2

I am training a CNN model.

In the first one I got a training accuracy of 87%(0.29 loss) and validation accuracy of 87%(0.30 loss) at 5th epoch, I kept training it for total of 15 epochs and as expected it started overfitting with training accuracy increasing to 97%(0.01 loss) and validation remaining at 87%(0.35 loss).

In the second model, I used Data Augmentation and Dropout layer to deal with overfitting (trained for total 10 epochs). These are the results : 5th Epoch : Train Accuracy 77% (0.45 loss) and Validation accuracy 77% (0.41 loss). 10th Epoch : Train Accuracy 82% (0.38 loss) and Validation accuracy 82% (0.35 loss)

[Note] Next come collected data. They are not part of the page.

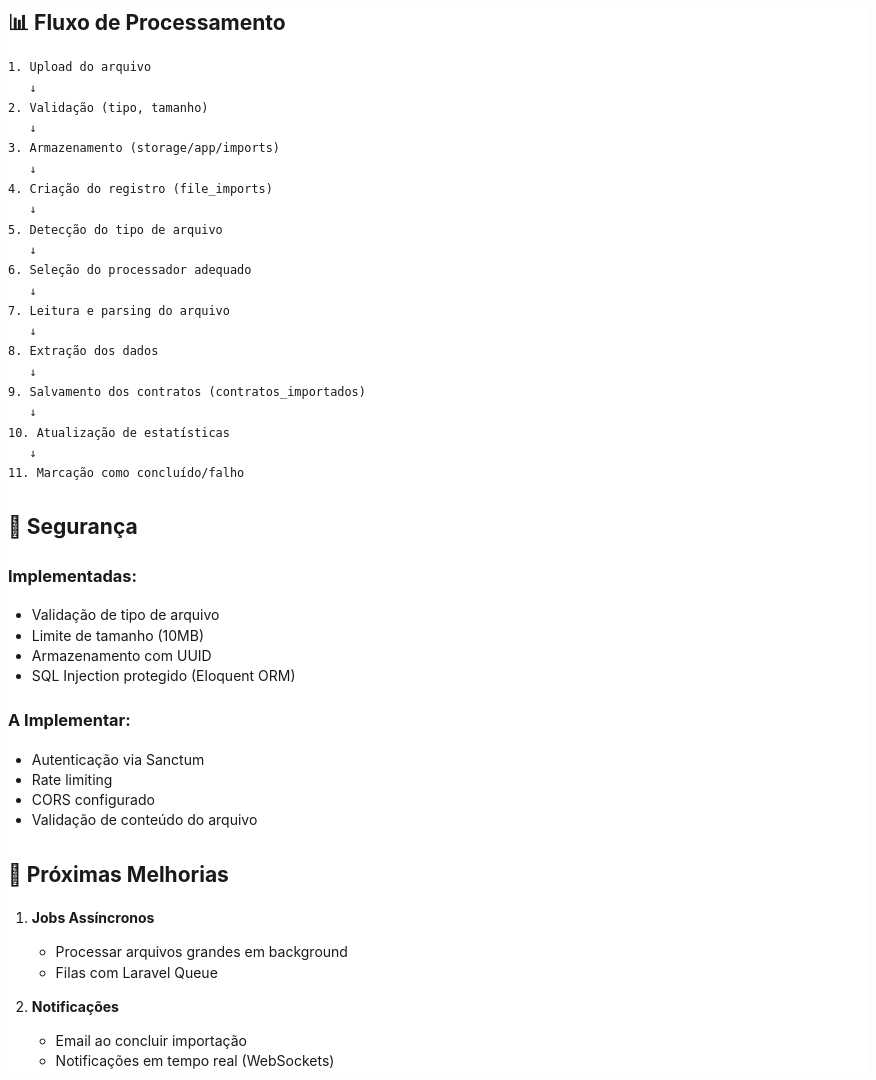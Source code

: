 ## 📊 Fluxo de Processamento

```
1. Upload do arquivo
   ↓
2. Validação (tipo, tamanho)
   ↓
3. Armazenamento (storage/app/imports)
   ↓
4. Criação do registro (file_imports)
   ↓
5. Detecção do tipo de arquivo
   ↓
6. Seleção do processador adequado
   ↓
7. Leitura e parsing do arquivo
   ↓
8. Extração dos dados
   ↓
9. Salvamento dos contratos (contratos_importados)
   ↓
10. Atualização de estatísticas
   ↓
11. Marcação como concluído/falho
```

## 🔐 Segurança

### Implementadas:
- Validação de tipo de arquivo
- Limite de tamanho (10MB)
- Armazenamento com UUID
- SQL Injection protegido (Eloquent ORM)

### A Implementar:
- Autenticação via Sanctum
- Rate limiting
- CORS configurado
- Validação de conteúdo do arquivo

## 🚧 Próximas Melhorias

1. **Jobs Assíncronos**
   - Processar arquivos grandes em background
   - Filas com Laravel Queue

2. **Notificações**
   - Email ao concluir importação
   - Notificações em tempo real (WebSockets)
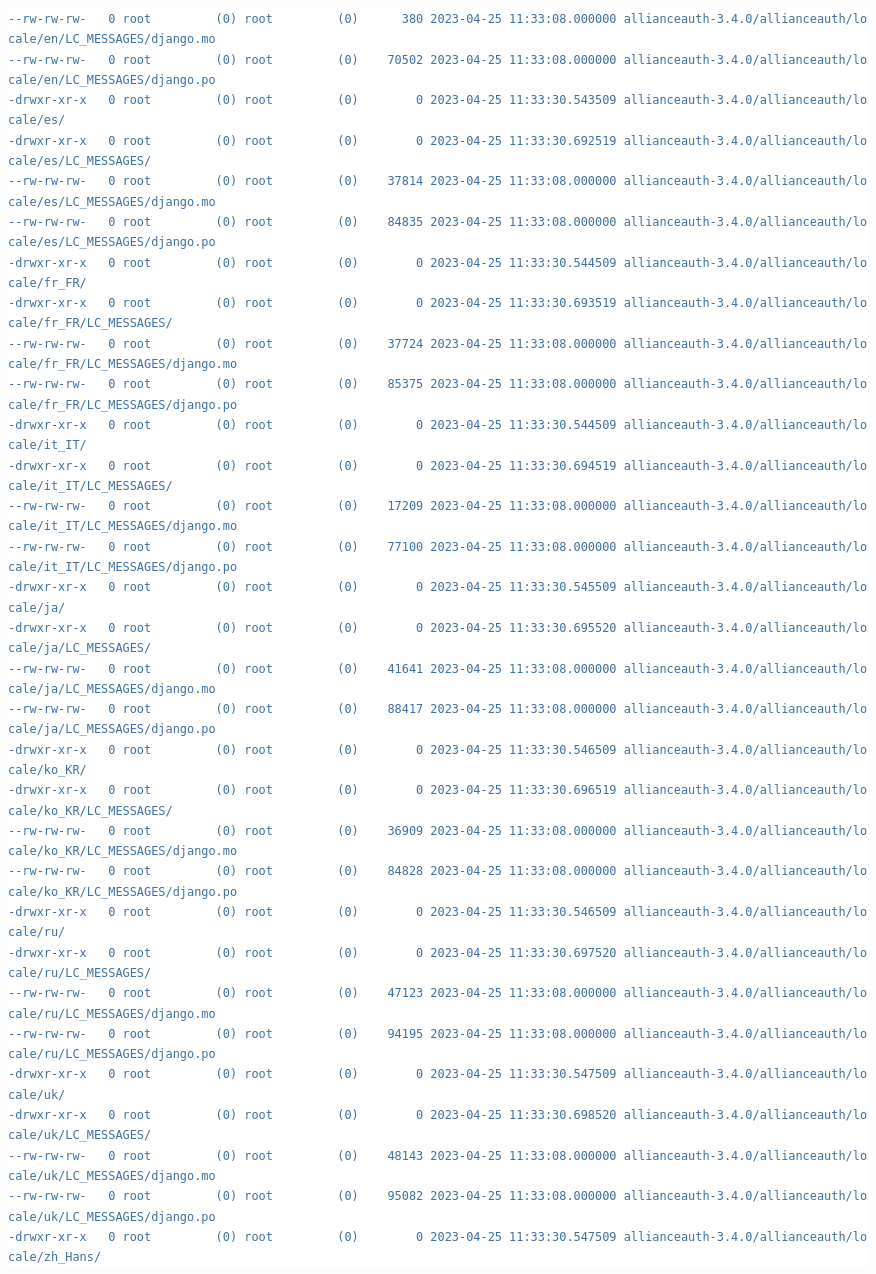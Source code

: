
 ```diff
--rw-rw-rw-   0 root         (0) root         (0)      380 2023-04-25 11:33:08.000000 allianceauth-3.4.0/allianceauth/locale/en/LC_MESSAGES/django.mo
--rw-rw-rw-   0 root         (0) root         (0)    70502 2023-04-25 11:33:08.000000 allianceauth-3.4.0/allianceauth/locale/en/LC_MESSAGES/django.po
-drwxr-xr-x   0 root         (0) root         (0)        0 2023-04-25 11:33:30.543509 allianceauth-3.4.0/allianceauth/locale/es/
-drwxr-xr-x   0 root         (0) root         (0)        0 2023-04-25 11:33:30.692519 allianceauth-3.4.0/allianceauth/locale/es/LC_MESSAGES/
--rw-rw-rw-   0 root         (0) root         (0)    37814 2023-04-25 11:33:08.000000 allianceauth-3.4.0/allianceauth/locale/es/LC_MESSAGES/django.mo
--rw-rw-rw-   0 root         (0) root         (0)    84835 2023-04-25 11:33:08.000000 allianceauth-3.4.0/allianceauth/locale/es/LC_MESSAGES/django.po
-drwxr-xr-x   0 root         (0) root         (0)        0 2023-04-25 11:33:30.544509 allianceauth-3.4.0/allianceauth/locale/fr_FR/
-drwxr-xr-x   0 root         (0) root         (0)        0 2023-04-25 11:33:30.693519 allianceauth-3.4.0/allianceauth/locale/fr_FR/LC_MESSAGES/
--rw-rw-rw-   0 root         (0) root         (0)    37724 2023-04-25 11:33:08.000000 allianceauth-3.4.0/allianceauth/locale/fr_FR/LC_MESSAGES/django.mo
--rw-rw-rw-   0 root         (0) root         (0)    85375 2023-04-25 11:33:08.000000 allianceauth-3.4.0/allianceauth/locale/fr_FR/LC_MESSAGES/django.po
-drwxr-xr-x   0 root         (0) root         (0)        0 2023-04-25 11:33:30.544509 allianceauth-3.4.0/allianceauth/locale/it_IT/
-drwxr-xr-x   0 root         (0) root         (0)        0 2023-04-25 11:33:30.694519 allianceauth-3.4.0/allianceauth/locale/it_IT/LC_MESSAGES/
--rw-rw-rw-   0 root         (0) root         (0)    17209 2023-04-25 11:33:08.000000 allianceauth-3.4.0/allianceauth/locale/it_IT/LC_MESSAGES/django.mo
--rw-rw-rw-   0 root         (0) root         (0)    77100 2023-04-25 11:33:08.000000 allianceauth-3.4.0/allianceauth/locale/it_IT/LC_MESSAGES/django.po
-drwxr-xr-x   0 root         (0) root         (0)        0 2023-04-25 11:33:30.545509 allianceauth-3.4.0/allianceauth/locale/ja/
-drwxr-xr-x   0 root         (0) root         (0)        0 2023-04-25 11:33:30.695520 allianceauth-3.4.0/allianceauth/locale/ja/LC_MESSAGES/
--rw-rw-rw-   0 root         (0) root         (0)    41641 2023-04-25 11:33:08.000000 allianceauth-3.4.0/allianceauth/locale/ja/LC_MESSAGES/django.mo
--rw-rw-rw-   0 root         (0) root         (0)    88417 2023-04-25 11:33:08.000000 allianceauth-3.4.0/allianceauth/locale/ja/LC_MESSAGES/django.po
-drwxr-xr-x   0 root         (0) root         (0)        0 2023-04-25 11:33:30.546509 allianceauth-3.4.0/allianceauth/locale/ko_KR/
-drwxr-xr-x   0 root         (0) root         (0)        0 2023-04-25 11:33:30.696519 allianceauth-3.4.0/allianceauth/locale/ko_KR/LC_MESSAGES/
--rw-rw-rw-   0 root         (0) root         (0)    36909 2023-04-25 11:33:08.000000 allianceauth-3.4.0/allianceauth/locale/ko_KR/LC_MESSAGES/django.mo
--rw-rw-rw-   0 root         (0) root         (0)    84828 2023-04-25 11:33:08.000000 allianceauth-3.4.0/allianceauth/locale/ko_KR/LC_MESSAGES/django.po
-drwxr-xr-x   0 root         (0) root         (0)        0 2023-04-25 11:33:30.546509 allianceauth-3.4.0/allianceauth/locale/ru/
-drwxr-xr-x   0 root         (0) root         (0)        0 2023-04-25 11:33:30.697520 allianceauth-3.4.0/allianceauth/locale/ru/LC_MESSAGES/
--rw-rw-rw-   0 root         (0) root         (0)    47123 2023-04-25 11:33:08.000000 allianceauth-3.4.0/allianceauth/locale/ru/LC_MESSAGES/django.mo
--rw-rw-rw-   0 root         (0) root         (0)    94195 2023-04-25 11:33:08.000000 allianceauth-3.4.0/allianceauth/locale/ru/LC_MESSAGES/django.po
-drwxr-xr-x   0 root         (0) root         (0)        0 2023-04-25 11:33:30.547509 allianceauth-3.4.0/allianceauth/locale/uk/
-drwxr-xr-x   0 root         (0) root         (0)        0 2023-04-25 11:33:30.698520 allianceauth-3.4.0/allianceauth/locale/uk/LC_MESSAGES/
--rw-rw-rw-   0 root         (0) root         (0)    48143 2023-04-25 11:33:08.000000 allianceauth-3.4.0/allianceauth/locale/uk/LC_MESSAGES/django.mo
--rw-rw-rw-   0 root         (0) root         (0)    95082 2023-04-25 11:33:08.000000 allianceauth-3.4.0/allianceauth/locale/uk/LC_MESSAGES/django.po
-drwxr-xr-x   0 root         (0) root         (0)        0 2023-04-25 11:33:30.547509 allianceauth-3.4.0/allianceauth/locale/zh_Hans/
```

From the loss and accuracy graph which you can see below, it's clear that Model is overfitting in first scenario, but in second it's not overfitting.

Scenario One

enter image description here

Scenario Two

enter image description here

My question is, which model is better in real world based on accuracy ? Model one stopped at epoch 5 with 87% accuracy or model 2 which has not overfit with 82% accuracy (validation)? I understand just based on accuracy model 1 sounds better but it's ultimately overfitting, but if I stop the training using early stopping or something similar, will this be a better model than my second one ?

Rishabh Sharma
  • 669
  • 2
  • 8
  • 18

2 Answers2

1

Right now I would say model 1 is better since it has better validation results (If you take the model at epoch 5, not the overfitted one).

However, I would procceed by retraining model 2 for more epochs and check if the results improve.

Let's try
  • 121
  • 5
0

What you need to consider here is to think about cost of wrong predictions from your model and consider F1 score. Also consider your class distribution. Otherwise these two models looks not very different at the first glance.